Relax with Aromatherapy
Essential oils are a wonderful way to help insomnia and support the relaxation response. You can add a few drops to an evening bath; mix them with a carrier oil (such as sweet almond oil) and use as massage oil on the body or you can put a few drops on your pillow or nightwear.
True Lavender, Jasmine, Roman Chamomile, Sweet Marjoram, Rose, Ylang Ylang and Valerian are all great choices – they can be used on their own or mixed to create your own sleep time blend.
*If you are pregnant do not use Rose or Jasmine oils and if you have any complications or are in the first trimester then seek advice from a qualified Aromatherapist before using oils.
Room for Relaxation
Creating the right environment is key to getting a good night’s sleep, keep your bedroom as a sacred space that is used for sleeping, resting, fictional reading and nocturnal activities i.e. loving! Don’t use your bedroom for intellectually tiring work, watching TV or using your laptop.
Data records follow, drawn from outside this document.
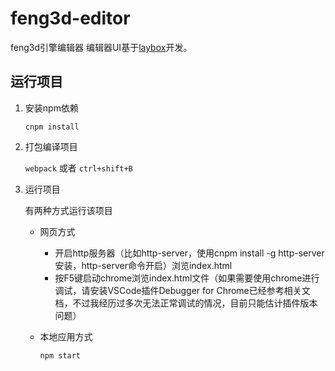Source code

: # feng3d-editor
feng3d引擎编辑器
编辑器UI基于[laybox](http://www.layabox.com/)开发。

## 运行项目
1. 安装npm依赖

    `cnpm install`

1. 打包编译项目

    `webpack` 或者 `ctrl+shift+B`
    
1. 运行项目

    有两种方式运行该项目
        
    * 网页方式
        
        * 开启http服务器（比如http-server，使用cnpm install -g http-server安装，http-server命令开启）浏览index.html
        * 按F5键启动chrome浏览index.html文件（如果需要使用chrome进行调试，请安装VSCode插件Debugger for Chrome已经参考相关文档，不过我经历过多次无法正常调试的情况，目前只能估计插件版本问题）

    * 本地应用方式

        `npm start`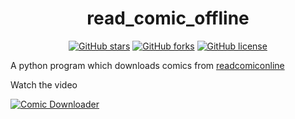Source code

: <h1 align="center">read_comic_offline</h2>

<div align="center">
<a href="https://github.com/shibi391/read_comic_offline/stargazers"><img alt="GitHub stars" src="https://img.shields.io/github/stars/shibi391/read_comic_offline"></a>
<a href="https://github.com/shibi391/read_comic_offline/network"><img alt="GitHub forks" src="https://img.shields.io/github/forks/shibi391/read_comic_offline"></a>
<a href="https://github.com/shibi391/read_comic_offline/blob/master/LICENSE"><img alt="GitHub license" src="https://img.shields.io/github/license/shibi391/read_comic_offline"></a>
</div>

A python program which downloads comics from [readcomiconline](https://readcomiconline.to/)

Watch the video

[![Comic Downloader](https://img.youtube.com/vi/nT8DdCQtKao/0.jpg)](https://www.youtube.com/watch?v=nT8DdCQtKao)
The area should be well ventilated, turn back the bed covers and open the window during the daytime. In the evening use a couple of layers on the bed (a quilt and a throw) so that you can easily regulate your body temperature during the night
Make the room as dark as you can for sleeping; try blackout blinds if you have street lights situated immediately outside of your room, cover bright clock faces and don’t use your phone or tablet in bed. If you can, avoid using your screen for an hour before bed, so that you don’t interfere with your body’s production of Melatonin.
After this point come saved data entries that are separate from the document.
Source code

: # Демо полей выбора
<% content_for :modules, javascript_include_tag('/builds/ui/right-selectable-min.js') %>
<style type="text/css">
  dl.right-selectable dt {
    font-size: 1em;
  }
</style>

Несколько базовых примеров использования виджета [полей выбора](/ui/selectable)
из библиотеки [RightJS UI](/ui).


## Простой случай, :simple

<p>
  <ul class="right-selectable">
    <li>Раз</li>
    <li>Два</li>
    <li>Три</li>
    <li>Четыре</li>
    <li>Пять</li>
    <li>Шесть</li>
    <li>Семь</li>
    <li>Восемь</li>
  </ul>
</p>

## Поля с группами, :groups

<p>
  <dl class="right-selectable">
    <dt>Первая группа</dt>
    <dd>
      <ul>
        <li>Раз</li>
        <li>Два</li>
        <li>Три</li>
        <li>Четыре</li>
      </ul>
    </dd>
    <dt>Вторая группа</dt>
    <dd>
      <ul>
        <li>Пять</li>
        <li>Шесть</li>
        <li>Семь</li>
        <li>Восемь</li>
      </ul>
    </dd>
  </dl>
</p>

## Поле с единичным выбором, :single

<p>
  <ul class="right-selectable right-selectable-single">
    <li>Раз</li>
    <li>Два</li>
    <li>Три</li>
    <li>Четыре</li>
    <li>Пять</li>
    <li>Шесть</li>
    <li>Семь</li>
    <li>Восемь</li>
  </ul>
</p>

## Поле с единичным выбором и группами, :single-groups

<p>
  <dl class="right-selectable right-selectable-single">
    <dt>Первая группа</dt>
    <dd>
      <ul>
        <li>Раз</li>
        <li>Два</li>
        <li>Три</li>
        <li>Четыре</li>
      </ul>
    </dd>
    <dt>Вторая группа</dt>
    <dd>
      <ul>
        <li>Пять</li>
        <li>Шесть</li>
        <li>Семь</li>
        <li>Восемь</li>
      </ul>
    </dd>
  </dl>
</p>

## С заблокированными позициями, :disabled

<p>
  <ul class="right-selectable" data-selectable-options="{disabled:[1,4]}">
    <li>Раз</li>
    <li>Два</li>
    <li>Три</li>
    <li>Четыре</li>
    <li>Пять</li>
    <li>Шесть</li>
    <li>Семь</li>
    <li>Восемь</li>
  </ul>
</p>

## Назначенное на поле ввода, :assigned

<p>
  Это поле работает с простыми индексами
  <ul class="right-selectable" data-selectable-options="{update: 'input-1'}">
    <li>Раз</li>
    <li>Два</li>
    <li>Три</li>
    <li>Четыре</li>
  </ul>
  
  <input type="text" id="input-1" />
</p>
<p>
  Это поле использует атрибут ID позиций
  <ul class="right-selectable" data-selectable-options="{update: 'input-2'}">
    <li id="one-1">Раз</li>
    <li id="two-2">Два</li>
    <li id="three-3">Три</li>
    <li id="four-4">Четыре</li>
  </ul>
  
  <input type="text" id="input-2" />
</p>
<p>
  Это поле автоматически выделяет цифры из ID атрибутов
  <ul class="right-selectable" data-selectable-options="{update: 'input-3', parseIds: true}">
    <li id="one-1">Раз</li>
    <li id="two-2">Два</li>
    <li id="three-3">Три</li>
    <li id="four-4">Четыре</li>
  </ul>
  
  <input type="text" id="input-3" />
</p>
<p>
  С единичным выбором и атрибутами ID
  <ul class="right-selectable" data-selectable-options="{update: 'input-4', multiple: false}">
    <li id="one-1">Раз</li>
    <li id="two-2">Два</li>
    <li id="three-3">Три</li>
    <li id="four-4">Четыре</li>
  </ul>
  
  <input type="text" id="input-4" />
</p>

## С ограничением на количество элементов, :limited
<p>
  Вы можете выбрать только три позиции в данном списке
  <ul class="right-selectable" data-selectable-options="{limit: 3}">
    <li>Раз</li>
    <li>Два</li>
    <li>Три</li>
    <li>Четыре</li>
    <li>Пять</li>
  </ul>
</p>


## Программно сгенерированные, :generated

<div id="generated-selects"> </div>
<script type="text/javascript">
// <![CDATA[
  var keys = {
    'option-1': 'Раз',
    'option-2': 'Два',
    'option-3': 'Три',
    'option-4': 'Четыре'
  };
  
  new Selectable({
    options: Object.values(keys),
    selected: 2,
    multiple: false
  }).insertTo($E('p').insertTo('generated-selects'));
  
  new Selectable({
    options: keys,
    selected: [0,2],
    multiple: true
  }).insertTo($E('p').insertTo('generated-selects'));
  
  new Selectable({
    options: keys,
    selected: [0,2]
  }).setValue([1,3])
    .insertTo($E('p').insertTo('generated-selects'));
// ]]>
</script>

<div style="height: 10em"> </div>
Breathing patterns can dramatically change how we feel, the two best breathing techniques to bring a sense of calm and restfulness are: Diaphragmatic Breathing and the 4-7-8 breath.
To begin Diaphragmatic Breathing simply inhale through the nose and try to draw the breath all the way down into your abdomen, imagine that you are breathing into the space below your belly button and then exhale slowly through the nose, repeat the whole process 4-6 times. Of course you are not actually breathing into your belly, but by having this deep focus you are allowing the diaphragm to draw down meaning that the lungs have space to expand to their full capacity.
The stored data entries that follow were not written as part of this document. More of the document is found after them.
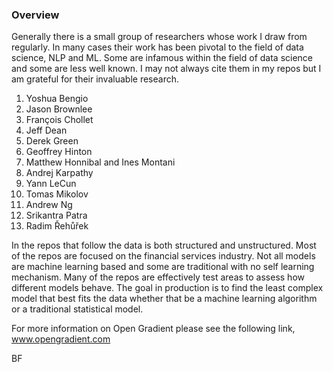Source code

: ### Overview

Generally there is a small group of researchers whose work I draw from regularly. In many cases their work has been pivotal to the field of data science, NLP and ML. Some are infamous within the field of data science and some are less well known. I may not always cite them in my repos but I am grateful for their invaluable research. 


1. Yoshua Bengio 
2. Jason Brownlee 
3. François Chollet 
4. Jeff Dean 
5. Derek Green
5. Geoffrey Hinton
6. Matthew Honnibal and Ines Montani 
7. Andrej Karpathy 
8. Yann LeCun 
9. Tomas Mikolov 
10. Andrew Ng 
11. Srikantra Patra 
12. Radim Řehůřek 


In the repos that follow the data is both structured and unstructured. Most of the repos are focused on the financial services industry. Not all models are machine learning based and some are traditional with no self learning mechanism. Many of the repos are effectively test areas to assess how different models behave. The goal in production is to find the least complex model that best fits the data whether that be a machine learning algorithm or a traditional statistical model. 

For more information on Open Gradient please see the following link, www.opengradient.com


BF

 

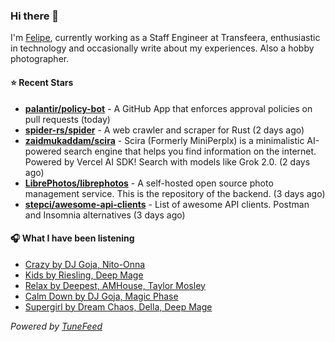 ### Hi there 👋

I'm [Felipe](https://felipevm.com), currently working as a Staff Engineer at Transfeera, enthusiastic in technology and occasionally write about my experiences. Also a hobby photographer.

#### ⭐ Recent Stars
- **[palantir/policy-bot](https://github.com/palantir/policy-bot)** - A GitHub App that enforces approval policies on pull requests (today)
- **[spider-rs/spider](https://github.com/spider-rs/spider)** - A web crawler and scraper for Rust (2 days ago)
- **[zaidmukaddam/scira](https://github.com/zaidmukaddam/scira)** - Scira (Formerly MiniPerplx) is a minimalistic AI-powered search engine that helps you find information on the internet. Powered by Vercel AI SDK! Search with models like Grok 2.0. (2 days ago)
- **[LibrePhotos/librephotos](https://github.com/LibrePhotos/librephotos)** - A self-hosted open source photo management service. This is the repository of the backend. (3 days ago)
- **[stepci/awesome-api-clients](https://github.com/stepci/awesome-api-clients)** - List of awesome API clients. Postman and Insomnia alternatives (3 days ago)

#### 🎧 What I have been listening
- [Crazy by DJ Goja, Nito-Onna](https://open.spotify.com/track/2vXV3lIR0ouayIETSh7Fxs)
- [Kids by Riesling, Deep Mage](https://open.spotify.com/track/2sMyHm7oNeXpPi7JnAxPEO)
- [Relax by Deepest, AMHouse, Taylor Mosley](https://open.spotify.com/track/0g30Wsmd7yshS7762iWdVv)
- [Calm Down by DJ Goja, Magic Phase](https://open.spotify.com/track/28Y0lMcpwX7eZyMVfhbaUm)
- [Supergirl by Dream Chaos, Della, Deep Mage](https://open.spotify.com/track/0d8OzTCvIWtNrZLflzHed0)

_Powered by [TuneFeed](https://tunefeed.app?ref=github.com)_
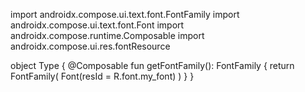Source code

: import androidx.compose.ui.text.font.FontFamily
import androidx.compose.ui.text.font.Font
import androidx.compose.runtime.Composable
import androidx.compose.ui.res.fontResource

object Type {
    @Composable
    fun getFontFamily(): FontFamily {
        return FontFamily(
            Font(resId = R.font.my_font)
        )
    }
}
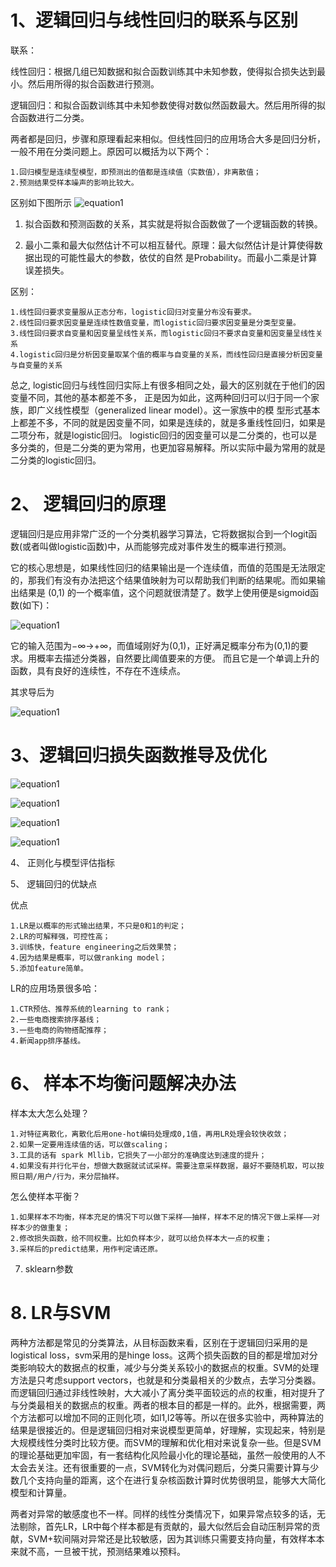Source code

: # 1、逻辑回归与线性回归的联系与区别

联系：

线性回归：根据几组已知数据和拟合函数训练其中未知参数，使得拟合损失达到最小。然后用所得的拟合函数进行预测。 

逻辑回归：和拟合函数训练其中未知参数使得对数似然函数最大。然后用所得的拟合函数进行二分类。 

两者都是回归，步骤和原理看起来相似。但线性回归的应用场合大多是回归分析，一般不用在分类问题上。原因可以概括为以下两个：

    1.回归模型是连续型模型，即预测出的值都是连续值（实数值），非离散值；
    2.预测结果受样本噪声的影响比较大。

区别如下图所示
  ![equation1](https://github.com/npk123/Algorithm-datawhale/blob/master/images/Capture.JPG)

1. 拟合函数和预测函数的关系，其实就是将拟合函数做了一个逻辑函数的转换。 

2. 最小二乘和最大似然估计不可以相互替代。原理：最大似然估计是计算使得数据出现的可能性最大的参数，依仗的自然
是Probability。而最小二乘是计算误差损失。

区别：

    1.线性回归要求变量服从正态分布，logistic回归对变量分布没有要求。
    2.线性回归要求因变量是连续性数值变量，而logistic回归要求因变量是分类型变量。
    3.线性回归要求自变量和因变量呈线性关系，而logistic回归不要求自变量和因变量呈线性关系
    4.logistic回归是分析因变量取某个值的概率与自变量的关系，而线性回归是直接分析因变量与自变量的关系

总之, logistic回归与线性回归实际上有很多相同之处，最大的区别就在于他们的因变量不同，其他的基本都差不多，
正是因为如此，这两种回归可以归于同一个家族，即广义线性模型（generalized linear model）。这一家族中的模
型形式基本上都差不多，不同的就是因变量不同，如果是连续的，就是多重线性回归，如果是二项分布，就是logistic回归。
logistic回归的因变量可以是二分类的，也可以是多分类的，但是二分类的更为常用，也更加容易解释。所以实际中最为常用的就是二分类的logistic回归。

# 2、 逻辑回归的原理

逻辑回归是应用非常广泛的一个分类机器学习算法，它将数据拟合到一个logit函数(或者叫做logistic函数)中，从而能够完成对事件发生的概率进行预测。

它的核心思想是，如果线性回归的结果输出是一个连续值，而值的范围是无法限定的，那我们有没有办法把这个结果值映射为可以帮助我们判断的结果呢。而如果输出结果是 (0,1) 的一个概率值，这个问题就很清楚了。数学上使用便是sigmoid函数(如下)：

  ![equation1](https://github.com/npk123/Algorithm-datawhale/blob/master/images/sigmoid%20function.jpg)
  
它的输入范围为−∞→+∞，而值域刚好为(0,1)，正好满足概率分布为(0,1)的要求。用概率去描述分类器，自然要比阈值要来的方便。
而且它是一个单调上升的函数，具有良好的连续性，不存在不连续点。
  
  其求导后为
  
  ![equation1](https://github.com/npk123/Algorithm-datawhale/blob/master/images/sigmoid'.jpg)

# 3、逻辑回归损失函数推导及优化


  ![equation1](https://github.com/npk123/Algorithm-datawhale/blob/master/images/logistic-loss%20function.jpg)
  
  ![equation1](https://github.com/npk123/Algorithm-datawhale/blob/master/images/simplified%20logistic%20loss%20function.png)
  
  ![equation1](https://github.com/npk123/Algorithm-datawhale/blob/master/images/%E4%B8%8B%E8%BD%BD1.png)
  
  ![equation1](https://github.com/npk123/Algorithm-datawhale/blob/master/images/%E4%B8%8B%E8%BD%BD2.png)

4、 正则化与模型评估指标



5、 逻辑回归的优缺点

优点

    1.LR是以概率的形式输出结果，不只是0和1的判定； 
    2.LR的可解释强，可控性高； 
    3.训练快，feature engineering之后效果赞； 
    4.因为结果是概率，可以做ranking model； 
    5.添加feature简单。 
   
LR的应用场景很多哈： 

    1.CTR预估、推荐系统的learning to rank； 
    2.一些电商搜索排序基线； 
    3.一些电商的购物搭配推荐； 
    4.新闻app排序基线。

# 6、 样本不均衡问题解决办法

样本太大怎么处理？ 

    1.对特征离散化，离散化后用one-hot编码处理成0,1值，再用LR处理会较快收敛； 
    2.如果一定要用连续值的话，可以做scaling； 
    3.工具的话有 spark Mllib，它损失了一小部分的准确度达到速度的提升； 
    4.如果没有并行化平台，想做大数据就试试采样。需要注意采样数据，最好不要随机取，可以按照日期/用户/行为，来分层抽样。 

怎么使样本平衡？ 

    1.如果样本不均衡，样本充足的情况下可以做下采样——抽样，样本不足的情况下做上采样——对样本少的做重复； 
    2.修改损失函数，给不同权重。比如负样本少，就可以给负样本大一点的权重； 
    3.采样后的predict结果，用作判定请还原。

7.  sklearn参数

# 8. LR与SVM
两种方法都是常见的分类算法，从目标函数来看，区别在于逻辑回归采用的是logistical loss，svm采用的是hinge loss。这两个损失函数的目的都是增加对分类影响较大的数据点的权重，减少与分类关系较小的数据点的权重。SVM的处理方法是只考虑support vectors，也就是和分类最相关的少数点，去学习分类器。而逻辑回归通过非线性映射，大大减小了离分类平面较远的点的权重，相对提升了与分类最相关的数据点的权重。两者的根本目的都是一样的。此外，根据需要，两个方法都可以增加不同的正则化项，如l1,l2等等。所以在很多实验中，两种算法的结果是很接近的。但是逻辑回归相对来说模型更简单，好理解，实现起来，特别是大规模线性分类时比较方便。而SVM的理解和优化相对来说复杂一些。但是SVM的理论基础更加牢固，有一套结构化风险最小化的理论基础，虽然一般使用的人不太会去关注。还有很重要的一点，SVM转化为对偶问题后，分类只需要计算与少数几个支持向量的距离，这个在进行复杂核函数计算时优势很明显，能够大大简化模型和计算量。

两者对异常的敏感度也不一样。同样的线性分类情况下，如果异常点较多的话，无法剔除，首先LR，LR中每个样本都是有贡献的，最大似然后会自动压制异常的贡献，SVM+软间隔对异常还是比较敏感，因为其训练只需要支持向量，有效样本本来就不高，一旦被干扰，预测结果难以预料。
The 4-7-8 breath is said to be the sleeping breath, it is widely promoted by Dr Weil (Naturopath) to help reduce anxiety, stop cravings and to induce sleep. It takes a little more concentration to perform but is very effective. Begin by inhaling through the nose for a count of 4, hold the breath in for the count of 7 and then exhale through the mouth for a count of 8. Repeat 4-6 times.
Create your own Reality
If you experience a few nights of bad sleep, it is very easy to begin to feel anxious about being able to get enough rest and so a negative cycle begins.
This pattern usually involves the initial concern about whether tonight might be a bad night and how horrible it will be to be lying awake when you are feeling so desperately tired. People often look at the clock to check the time to see how long they have been awake for and calculate how much time they actually have left to sleep. Whilst this is a rational response, the impact on the body and mind is very stimulating and can actually prevent sleep.
You can counteract this by using self-hypnosis, begin by using one of the breathing techniques – and then move your awareness to each part of your body (either feet upwards or head down) and notice how heavy and relaxed they each feel. Remind yourself that this time you are spending relaxing is restoring your body and that sleep will happen easily and naturally in its own time. Don’t look at the clock, simply focus on your breathing and the feeling of relaxation.
If you struggle to do this yourself, you could download a relaxation or sleep hypnosis session or visit a Hypnotherapist who can make a bespoke recording for you.